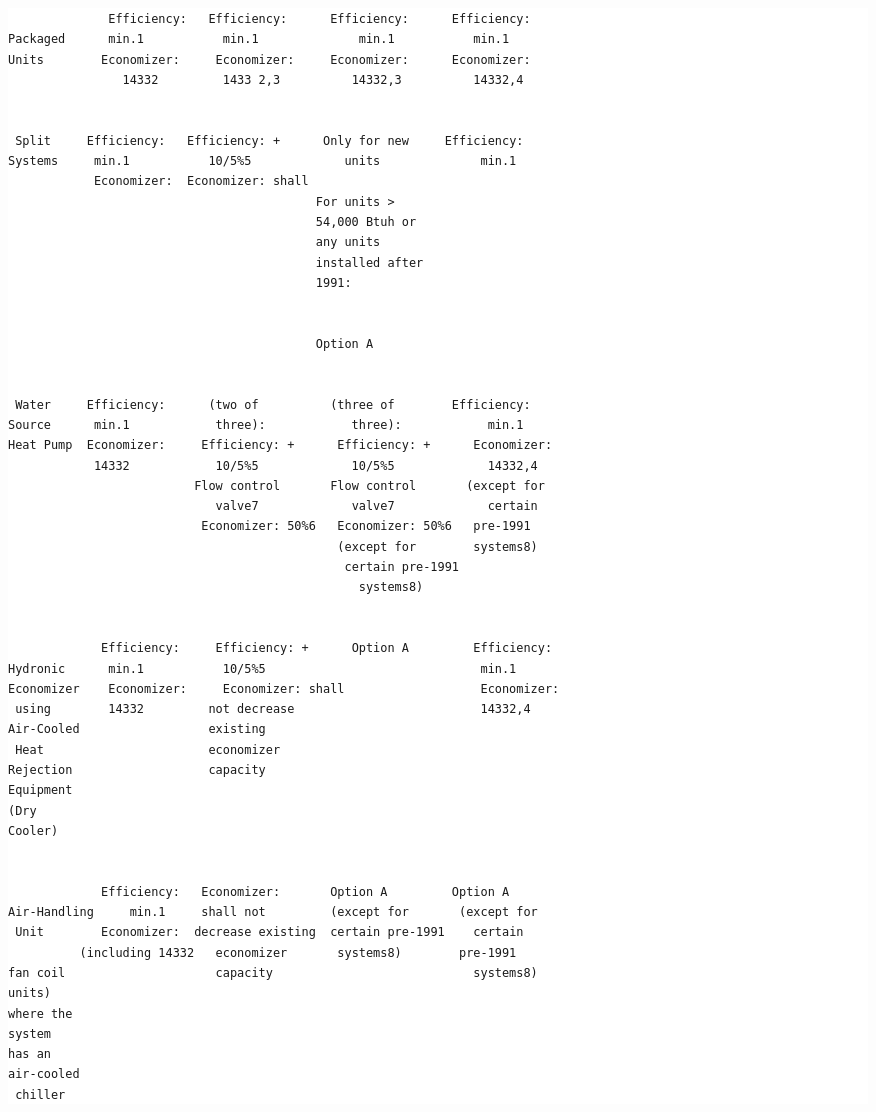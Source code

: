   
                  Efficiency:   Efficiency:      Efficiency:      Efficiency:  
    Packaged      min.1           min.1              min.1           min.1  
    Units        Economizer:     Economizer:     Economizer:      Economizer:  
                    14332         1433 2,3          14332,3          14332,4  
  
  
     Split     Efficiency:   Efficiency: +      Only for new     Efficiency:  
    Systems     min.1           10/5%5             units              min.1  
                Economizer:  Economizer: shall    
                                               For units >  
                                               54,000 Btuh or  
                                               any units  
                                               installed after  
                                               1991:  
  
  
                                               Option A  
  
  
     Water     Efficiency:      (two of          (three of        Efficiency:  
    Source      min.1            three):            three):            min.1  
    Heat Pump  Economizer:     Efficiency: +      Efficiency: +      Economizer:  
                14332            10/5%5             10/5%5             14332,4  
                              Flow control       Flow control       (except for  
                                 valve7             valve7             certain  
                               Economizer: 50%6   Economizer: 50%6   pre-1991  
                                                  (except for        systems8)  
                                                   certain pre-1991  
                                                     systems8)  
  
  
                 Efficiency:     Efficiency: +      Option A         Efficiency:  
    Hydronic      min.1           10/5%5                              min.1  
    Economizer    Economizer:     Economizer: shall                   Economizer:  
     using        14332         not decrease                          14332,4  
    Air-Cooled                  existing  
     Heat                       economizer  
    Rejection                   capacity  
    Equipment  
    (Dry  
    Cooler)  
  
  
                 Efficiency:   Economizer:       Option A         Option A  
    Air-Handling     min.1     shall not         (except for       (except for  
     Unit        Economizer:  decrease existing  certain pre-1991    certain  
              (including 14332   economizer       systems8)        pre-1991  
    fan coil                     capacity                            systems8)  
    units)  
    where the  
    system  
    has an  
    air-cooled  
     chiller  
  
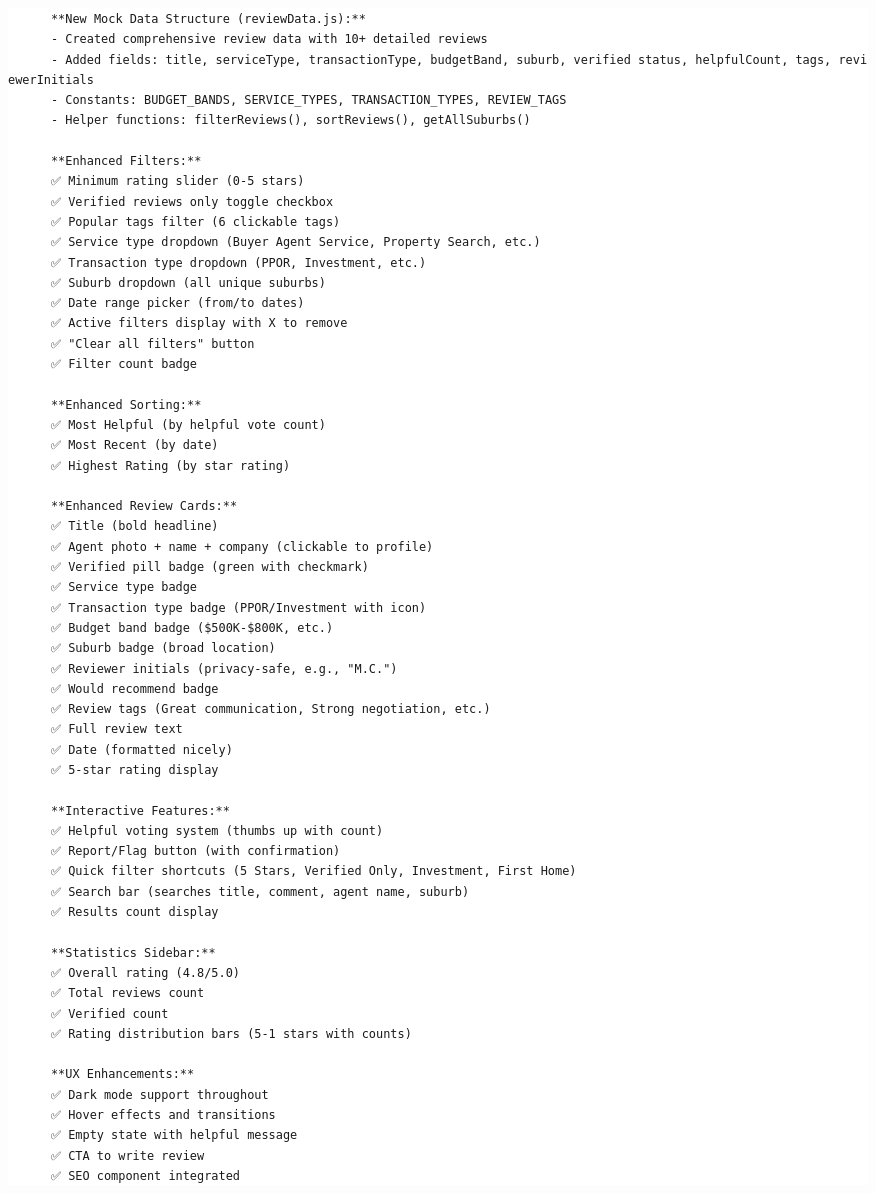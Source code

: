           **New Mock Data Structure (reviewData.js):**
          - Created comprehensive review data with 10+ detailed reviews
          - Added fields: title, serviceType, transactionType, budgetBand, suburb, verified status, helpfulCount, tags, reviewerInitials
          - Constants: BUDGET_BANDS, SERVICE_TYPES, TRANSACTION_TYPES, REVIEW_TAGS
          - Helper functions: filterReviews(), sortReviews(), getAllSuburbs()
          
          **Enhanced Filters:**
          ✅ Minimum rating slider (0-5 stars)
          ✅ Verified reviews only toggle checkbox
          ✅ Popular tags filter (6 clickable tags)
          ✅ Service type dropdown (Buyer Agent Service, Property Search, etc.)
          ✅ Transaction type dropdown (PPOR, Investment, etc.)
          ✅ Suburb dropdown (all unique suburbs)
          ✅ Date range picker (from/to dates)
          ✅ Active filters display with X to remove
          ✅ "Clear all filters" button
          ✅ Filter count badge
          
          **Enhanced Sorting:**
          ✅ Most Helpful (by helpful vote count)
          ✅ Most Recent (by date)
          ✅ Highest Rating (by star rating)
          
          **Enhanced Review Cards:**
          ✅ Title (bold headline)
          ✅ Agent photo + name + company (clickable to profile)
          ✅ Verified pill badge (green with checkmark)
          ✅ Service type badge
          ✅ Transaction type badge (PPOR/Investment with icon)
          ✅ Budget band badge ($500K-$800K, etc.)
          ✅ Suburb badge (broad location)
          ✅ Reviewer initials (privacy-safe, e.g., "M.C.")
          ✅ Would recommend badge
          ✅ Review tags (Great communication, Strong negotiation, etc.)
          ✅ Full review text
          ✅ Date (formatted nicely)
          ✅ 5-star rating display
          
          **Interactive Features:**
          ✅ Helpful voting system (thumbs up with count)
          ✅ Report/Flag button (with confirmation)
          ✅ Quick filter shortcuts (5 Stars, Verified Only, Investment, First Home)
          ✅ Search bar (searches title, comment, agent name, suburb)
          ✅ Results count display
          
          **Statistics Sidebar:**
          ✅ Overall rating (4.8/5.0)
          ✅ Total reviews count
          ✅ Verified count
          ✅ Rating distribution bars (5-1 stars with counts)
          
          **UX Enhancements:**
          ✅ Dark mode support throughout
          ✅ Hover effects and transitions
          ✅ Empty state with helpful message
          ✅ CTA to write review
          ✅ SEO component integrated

* * * * *

Activity:
Write out each line above with the word "Search".

Reply to the task:
          ✅ Service type dropdown (Buyer Agent Service, Property Search, etc.)
          ✅ Search bar (searches title, comment, agent name, suburb)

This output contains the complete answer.